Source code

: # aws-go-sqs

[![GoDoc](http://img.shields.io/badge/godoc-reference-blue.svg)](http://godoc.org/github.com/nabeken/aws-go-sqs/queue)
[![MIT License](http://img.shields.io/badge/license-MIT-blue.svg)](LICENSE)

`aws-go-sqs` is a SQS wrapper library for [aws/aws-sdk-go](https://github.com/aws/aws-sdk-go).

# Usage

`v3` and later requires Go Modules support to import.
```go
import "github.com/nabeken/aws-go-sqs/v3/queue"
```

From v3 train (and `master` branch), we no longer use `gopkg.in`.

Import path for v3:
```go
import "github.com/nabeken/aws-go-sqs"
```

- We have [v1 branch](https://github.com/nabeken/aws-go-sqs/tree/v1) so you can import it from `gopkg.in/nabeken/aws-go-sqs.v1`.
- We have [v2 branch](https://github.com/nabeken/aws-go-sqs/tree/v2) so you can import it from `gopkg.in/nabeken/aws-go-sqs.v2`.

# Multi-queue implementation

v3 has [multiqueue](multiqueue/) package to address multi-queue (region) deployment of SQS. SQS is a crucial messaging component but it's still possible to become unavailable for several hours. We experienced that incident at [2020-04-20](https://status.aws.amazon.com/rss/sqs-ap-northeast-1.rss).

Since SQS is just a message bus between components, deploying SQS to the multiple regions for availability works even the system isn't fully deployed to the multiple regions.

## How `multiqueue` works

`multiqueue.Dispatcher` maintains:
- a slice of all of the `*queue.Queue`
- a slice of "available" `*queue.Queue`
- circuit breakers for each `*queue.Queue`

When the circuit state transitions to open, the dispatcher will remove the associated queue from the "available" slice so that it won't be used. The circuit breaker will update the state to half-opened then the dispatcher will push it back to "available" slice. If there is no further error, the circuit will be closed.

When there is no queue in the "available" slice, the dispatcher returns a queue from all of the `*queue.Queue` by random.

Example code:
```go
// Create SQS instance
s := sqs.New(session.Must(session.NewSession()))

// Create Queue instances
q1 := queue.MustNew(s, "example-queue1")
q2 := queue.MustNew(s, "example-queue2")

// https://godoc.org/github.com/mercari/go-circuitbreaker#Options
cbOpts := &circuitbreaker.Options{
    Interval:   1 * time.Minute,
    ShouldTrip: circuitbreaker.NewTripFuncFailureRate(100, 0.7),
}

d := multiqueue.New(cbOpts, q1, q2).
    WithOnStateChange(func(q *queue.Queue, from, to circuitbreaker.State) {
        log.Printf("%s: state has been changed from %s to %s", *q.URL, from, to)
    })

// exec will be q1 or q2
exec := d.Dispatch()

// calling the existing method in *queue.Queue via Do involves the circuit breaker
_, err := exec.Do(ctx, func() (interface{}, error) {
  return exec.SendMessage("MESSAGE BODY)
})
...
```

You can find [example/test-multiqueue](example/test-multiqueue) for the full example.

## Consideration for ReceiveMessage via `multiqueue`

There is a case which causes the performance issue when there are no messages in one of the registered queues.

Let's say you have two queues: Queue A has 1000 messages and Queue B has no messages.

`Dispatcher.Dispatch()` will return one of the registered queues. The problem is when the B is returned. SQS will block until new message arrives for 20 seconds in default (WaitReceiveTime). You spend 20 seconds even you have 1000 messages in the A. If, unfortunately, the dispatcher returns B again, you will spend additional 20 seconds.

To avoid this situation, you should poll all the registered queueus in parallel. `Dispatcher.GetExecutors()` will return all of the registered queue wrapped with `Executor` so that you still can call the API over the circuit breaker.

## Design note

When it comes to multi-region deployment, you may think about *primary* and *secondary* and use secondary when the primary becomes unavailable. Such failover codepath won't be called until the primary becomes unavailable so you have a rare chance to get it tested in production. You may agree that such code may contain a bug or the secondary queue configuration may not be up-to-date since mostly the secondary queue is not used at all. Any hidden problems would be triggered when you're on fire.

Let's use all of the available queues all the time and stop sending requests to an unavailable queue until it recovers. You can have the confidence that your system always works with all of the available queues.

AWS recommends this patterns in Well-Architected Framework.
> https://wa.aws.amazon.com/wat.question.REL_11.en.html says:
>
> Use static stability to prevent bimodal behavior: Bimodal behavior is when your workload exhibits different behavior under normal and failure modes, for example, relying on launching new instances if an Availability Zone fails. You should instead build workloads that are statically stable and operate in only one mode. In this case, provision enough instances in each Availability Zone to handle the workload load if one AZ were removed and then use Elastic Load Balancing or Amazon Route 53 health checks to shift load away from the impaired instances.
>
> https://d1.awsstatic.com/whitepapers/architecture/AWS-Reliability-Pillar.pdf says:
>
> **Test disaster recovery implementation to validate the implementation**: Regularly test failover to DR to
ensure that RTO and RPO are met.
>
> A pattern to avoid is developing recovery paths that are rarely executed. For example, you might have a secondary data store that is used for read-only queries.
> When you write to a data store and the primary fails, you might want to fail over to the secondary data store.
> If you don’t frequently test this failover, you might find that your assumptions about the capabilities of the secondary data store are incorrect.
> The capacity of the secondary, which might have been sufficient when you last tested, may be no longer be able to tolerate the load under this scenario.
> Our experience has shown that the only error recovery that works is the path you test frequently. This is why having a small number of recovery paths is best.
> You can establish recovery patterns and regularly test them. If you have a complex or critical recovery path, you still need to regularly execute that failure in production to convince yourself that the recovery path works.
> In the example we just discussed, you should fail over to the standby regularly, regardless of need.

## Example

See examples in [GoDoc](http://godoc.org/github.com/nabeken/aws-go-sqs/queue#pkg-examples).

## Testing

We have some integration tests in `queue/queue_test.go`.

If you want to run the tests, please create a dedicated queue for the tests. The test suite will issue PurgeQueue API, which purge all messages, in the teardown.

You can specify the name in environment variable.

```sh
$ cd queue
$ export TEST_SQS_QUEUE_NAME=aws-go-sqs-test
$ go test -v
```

──────────

- [INSTRUCTIONS FOR THE TASK]: Output the entire listing again, word for word.

- [SOLVED EXERCISE]:
Source code

: # aws-go-sqs

[![GoDoc](http://img.shields.io/badge/godoc-reference-blue.svg)](http://godoc.org/github.com/nabeken/aws-go-sqs/queue)
[![MIT License](http://img.shields.io/badge/license-MIT-blue.svg)](LICENSE)

`aws-go-sqs` is a SQS wrapper library for [aws/aws-sdk-go](https://github.com/aws/aws-sdk-go).

# Usage

`v3` and later requires Go Modules support to import.
```go
import "github.com/nabeken/aws-go-sqs/v3/queue"
```

From v3 train (and `master` branch), we no longer use `gopkg.in`.

Import path for v3:
```go
import "github.com/nabeken/aws-go-sqs"
```

- We have [v1 branch](https://github.com/nabeken/aws-go-sqs/tree/v1) so you can import it from `gopkg.in/nabeken/aws-go-sqs.v1`.
- We have [v2 branch](https://github.com/nabeken/aws-go-sqs/tree/v2) so you can import it from `gopkg.in/nabeken/aws-go-sqs.v2`.

# Multi-queue implementation

v3 has [multiqueue](multiqueue/) package to address multi-queue (region) deployment of SQS. SQS is a crucial messaging component but it's still possible to become unavailable for several hours. We experienced that incident at [2020-04-20](https://status.aws.amazon.com/rss/sqs-ap-northeast-1.rss).

Since SQS is just a message bus between components, deploying SQS to the multiple regions for availability works even the system isn't fully deployed to the multiple regions.

## How `multiqueue` works

`multiqueue.Dispatcher` maintains:
- a slice of all of the `*queue.Queue`
- a slice of "available" `*queue.Queue`
- circuit breakers for each `*queue.Queue`

When the circuit state transitions to open, the dispatcher will remove the associated queue from the "available" slice so that it won't be used. The circuit breaker will update the state to half-opened then the dispatcher will push it back to "available" slice. If there is no further error, the circuit will be closed.

When there is no queue in the "available" slice, the dispatcher returns a queue from all of the `*queue.Queue` by random.

Example code:
```go
// Create SQS instance
s := sqs.New(session.Must(session.NewSession()))

// Create Queue instances
q1 := queue.MustNew(s, "example-queue1")
q2 := queue.MustNew(s, "example-queue2")

// https://godoc.org/github.com/mercari/go-circuitbreaker#Options
cbOpts := &circuitbreaker.Options{
    Interval:   1 * time.Minute,
    ShouldTrip: circuitbreaker.NewTripFuncFailureRate(100, 0.7),
}

d := multiqueue.New(cbOpts, q1, q2).
    WithOnStateChange(func(q *queue.Queue, from, to circuitbreaker.State) {
        log.Printf("%s: state has been changed from %s to %s", *q.URL, from, to)
    })

// exec will be q1 or q2
exec := d.Dispatch()

// calling the existing method in *queue.Queue via Do involves the circuit breaker
_, err := exec.Do(ctx, func() (interface{}, error) {
  return exec.SendMessage("MESSAGE BODY)
})
...
```

You can find [example/test-multiqueue](example/test-multiqueue) for the full example.

## Consideration for ReceiveMessage via `multiqueue`

There is a case which causes the performance issue when there are no messages in one of the registered queues.

Let's say you have two queues: Queue A has 1000 messages and Queue B has no messages.

`Dispatcher.Dispatch()` will return one of the registered queues. The problem is when the B is returned. SQS will block until new message arrives for 20 seconds in default (WaitReceiveTime). You spend 20 seconds even you have 1000 messages in the A. If, unfortunately, the dispatcher returns B again, you will spend additional 20 seconds.

To avoid this situation, you should poll all the registered queueus in parallel. `Dispatcher.GetExecutors()` will return all of the registered queue wrapped with `Executor` so that you still can call the API over the circuit breaker.

## Design note

When it comes to multi-region deployment, you may think about *primary* and *secondary* and use secondary when the primary becomes unavailable. Such failover codepath won't be called until the primary becomes unavailable so you have a rare chance to get it tested in production. You may agree that such code may contain a bug or the secondary queue configuration may not be up-to-date since mostly the secondary queue is not used at all. Any hidden problems would be triggered when you're on fire.

Let's use all of the available queues all the time and stop sending requests to an unavailable queue until it recovers. You can have the confidence that your system always works with all of the available queues.

AWS recommends this patterns in Well-Architected Framework.
> https://wa.aws.amazon.com/wat.question.REL_11.en.html says:
>
> Use static stability to prevent bimodal behavior: Bimodal behavior is when your workload exhibits different behavior under normal and failure modes, for example, relying on launching new instances if an Availability Zone fails. You should instead build workloads that are statically stable and operate in only one mode. In this case, provision enough instances in each Availability Zone to handle the workload load if one AZ were removed and then use Elastic Load Balancing or Amazon Route 53 health checks to shift load away from the impaired instances.
>
> https://d1.awsstatic.com/whitepapers/architecture/AWS-Reliability-Pillar.pdf says:
>
> **Test disaster recovery implementation to validate the implementation**: Regularly test failover to DR to
ensure that RTO and RPO are met.
>
> A pattern to avoid is developing recovery paths that are rarely executed. For example, you might have a secondary data store that is used for read-only queries.
> When you write to a data store and the primary fails, you might want to fail over to the secondary data store.
> If you don’t frequently test this failover, you might find that your assumptions about the capabilities of the secondary data store are incorrect.
> The capacity of the secondary, which might have been sufficient when you last tested, may be no longer be able to tolerate the load under this scenario.
> Our experience has shown that the only error recovery that works is the path you test frequently. This is why having a small number of recovery paths is best.
> You can establish recovery patterns and regularly test them. If you have a complex or critical recovery path, you still need to regularly execute that failure in production to convince yourself that the recovery path works.
> In the example we just discussed, you should fail over to the standby regularly, regardless of need.

## Example

See examples in [GoDoc](http://godoc.org/github.com/nabeken/aws-go-sqs/queue#pkg-examples).

## Testing

We have some integration tests in `queue/queue_test.go`.

If you want to run the tests, please create a dedicated queue for the tests. The test suite will issue PurgeQueue API, which purge all messages, in the teardown.

You can specify the name in environment variable.

```sh
$ cd queue
$ export TEST_SQS_QUEUE_NAME=aws-go-sqs-test
$ go test -v
```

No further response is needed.